Texas opted for the energy market model. However, other factors intervened to prevent prices from being right. In particular, heavy subsidies for renewables have systematically depressed prices, thereby undercutting the incentives to invest in thermal generation, and the right kind of thermal generation. This can lead to much bigger price spikes than would have occurred otherwise–especially when intermittent renewables output plunges.
Thus, a systematic downward price distortion can greatly exacerbate upward price spikes in a pure energy model. That, in a nutshell, is the reason for Texas’s recent (extreme) unhappiness.
As more information becomes available, it is clear that the initiator of the chain of events that left almost half the state in the dark for hours was a plunge in wind generation due to the freezing of wind turbines. Initially, combined cycle gas generation ramped up output dramatically to replace the lost wind output. But these resources could not sustain this effort because the cold-related disruptions in gas production, transmission, and distribution turned the gas generators into fuel limited resources. The generators hadn’t broken down, but couldn’t obtain the fuel necessary to operate.

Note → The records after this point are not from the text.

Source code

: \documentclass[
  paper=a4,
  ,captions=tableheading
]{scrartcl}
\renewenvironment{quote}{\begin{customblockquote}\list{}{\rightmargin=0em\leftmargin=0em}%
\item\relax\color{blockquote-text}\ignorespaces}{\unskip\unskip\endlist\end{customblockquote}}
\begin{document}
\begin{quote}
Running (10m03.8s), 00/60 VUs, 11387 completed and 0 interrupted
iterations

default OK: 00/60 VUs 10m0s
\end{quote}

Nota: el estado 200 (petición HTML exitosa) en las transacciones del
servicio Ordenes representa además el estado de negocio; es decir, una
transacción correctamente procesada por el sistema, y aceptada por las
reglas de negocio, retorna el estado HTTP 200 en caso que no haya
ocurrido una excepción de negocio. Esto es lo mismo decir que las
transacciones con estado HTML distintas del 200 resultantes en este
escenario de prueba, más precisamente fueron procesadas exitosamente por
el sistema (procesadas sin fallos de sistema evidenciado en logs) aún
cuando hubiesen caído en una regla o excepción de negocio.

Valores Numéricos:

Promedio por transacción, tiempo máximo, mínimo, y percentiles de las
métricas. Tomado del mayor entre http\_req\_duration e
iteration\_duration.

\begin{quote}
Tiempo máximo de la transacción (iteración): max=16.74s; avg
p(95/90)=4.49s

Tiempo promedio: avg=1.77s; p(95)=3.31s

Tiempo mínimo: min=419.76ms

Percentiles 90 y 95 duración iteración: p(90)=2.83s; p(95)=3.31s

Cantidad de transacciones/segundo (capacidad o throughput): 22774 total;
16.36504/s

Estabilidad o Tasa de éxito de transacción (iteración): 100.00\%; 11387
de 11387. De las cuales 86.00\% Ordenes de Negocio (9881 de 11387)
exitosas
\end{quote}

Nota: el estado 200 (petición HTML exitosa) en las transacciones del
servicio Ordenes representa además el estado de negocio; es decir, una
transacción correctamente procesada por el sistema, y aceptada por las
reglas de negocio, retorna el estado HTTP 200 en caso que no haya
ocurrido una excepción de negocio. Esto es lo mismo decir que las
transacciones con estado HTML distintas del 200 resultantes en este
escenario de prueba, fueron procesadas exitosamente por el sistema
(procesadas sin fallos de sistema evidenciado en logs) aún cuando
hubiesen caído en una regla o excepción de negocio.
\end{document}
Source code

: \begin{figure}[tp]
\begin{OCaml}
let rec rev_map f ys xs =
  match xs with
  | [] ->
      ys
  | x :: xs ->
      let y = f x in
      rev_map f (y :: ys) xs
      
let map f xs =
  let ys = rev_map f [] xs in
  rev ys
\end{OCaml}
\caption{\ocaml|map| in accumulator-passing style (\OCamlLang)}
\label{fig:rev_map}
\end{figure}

It is certainly arguable that Texas should have recognized that the distortion in prices that arose from subsidization of wind (primarily at the federal level) that bore no relationship whatsoever to the social cost of carbon made it necessary to implement the kapacity market kludge, or some other counterbalance to the subsidy-driven wrong prices. It didn’t, and that will be the subject of intense debate for months and years to come.
It is essential to recognize however, that the underlying reason why a kludge may be necessary is that the price wasn’t right due to government intervention. When deciding how to change the system going forward, those interventions–and their elimination–should be front and center in the analysis and debate, rather than treated as sacrosanct.
There is also the issue of state contingent capacity. That is, the availability of certain kinds of capacity in certain states of the world. In electricity, the states of the world that matter are disproportionately weather-related. Usually in Texas you think of hot weather as being the state that matters, but obviously cold weather matters too.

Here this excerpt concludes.